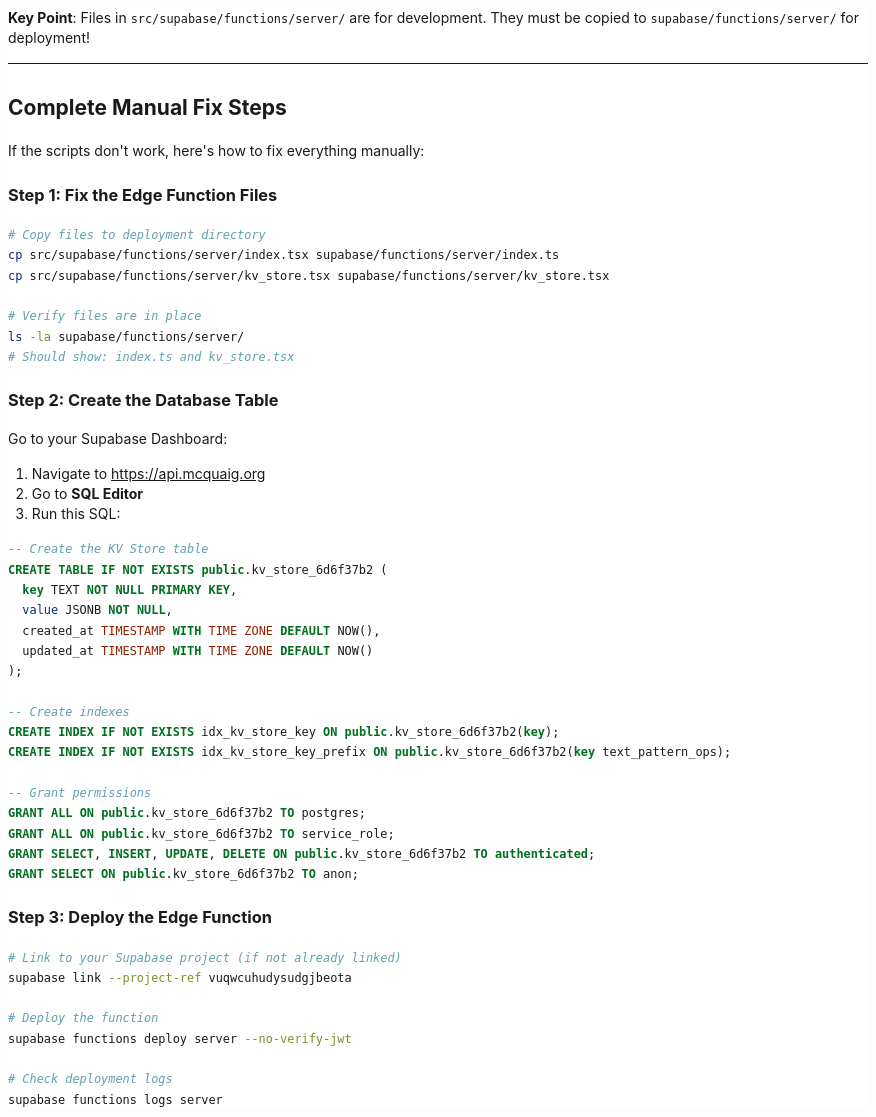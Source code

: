 **Key Point**: Files in `src/supabase/functions/server/` are for development. They must be copied to `supabase/functions/server/` for deployment!

---

## Complete Manual Fix Steps

If the scripts don't work, here's how to fix everything manually:

### Step 1: Fix the Edge Function Files

```bash
# Copy files to deployment directory
cp src/supabase/functions/server/index.tsx supabase/functions/server/index.ts
cp src/supabase/functions/server/kv_store.tsx supabase/functions/server/kv_store.tsx

# Verify files are in place
ls -la supabase/functions/server/
# Should show: index.ts and kv_store.tsx
```

### Step 2: Create the Database Table

Go to your Supabase Dashboard:
1. Navigate to https://api.mcquaig.org
2. Go to **SQL Editor**
3. Run this SQL:

```sql
-- Create the KV Store table
CREATE TABLE IF NOT EXISTS public.kv_store_6d6f37b2 (
  key TEXT NOT NULL PRIMARY KEY,
  value JSONB NOT NULL,
  created_at TIMESTAMP WITH TIME ZONE DEFAULT NOW(),
  updated_at TIMESTAMP WITH TIME ZONE DEFAULT NOW()
);

-- Create indexes
CREATE INDEX IF NOT EXISTS idx_kv_store_key ON public.kv_store_6d6f37b2(key);
CREATE INDEX IF NOT EXISTS idx_kv_store_key_prefix ON public.kv_store_6d6f37b2(key text_pattern_ops);

-- Grant permissions
GRANT ALL ON public.kv_store_6d6f37b2 TO postgres;
GRANT ALL ON public.kv_store_6d6f37b2 TO service_role;
GRANT SELECT, INSERT, UPDATE, DELETE ON public.kv_store_6d6f37b2 TO authenticated;
GRANT SELECT ON public.kv_store_6d6f37b2 TO anon;
```

### Step 3: Deploy the Edge Function

```bash
# Link to your Supabase project (if not already linked)
supabase link --project-ref vuqwcuhudysudgjbeota

# Deploy the function
supabase functions deploy server --no-verify-jwt

# Check deployment logs
supabase functions logs server
```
════════
TASK TO CARRY OUT> Copy each line of the records that contains the word "project".

PROBLEM SOLUTION>
# Link to your Supabase project (if not already linked)
supabase link --project-ref vuqwcuhudysudgjbeota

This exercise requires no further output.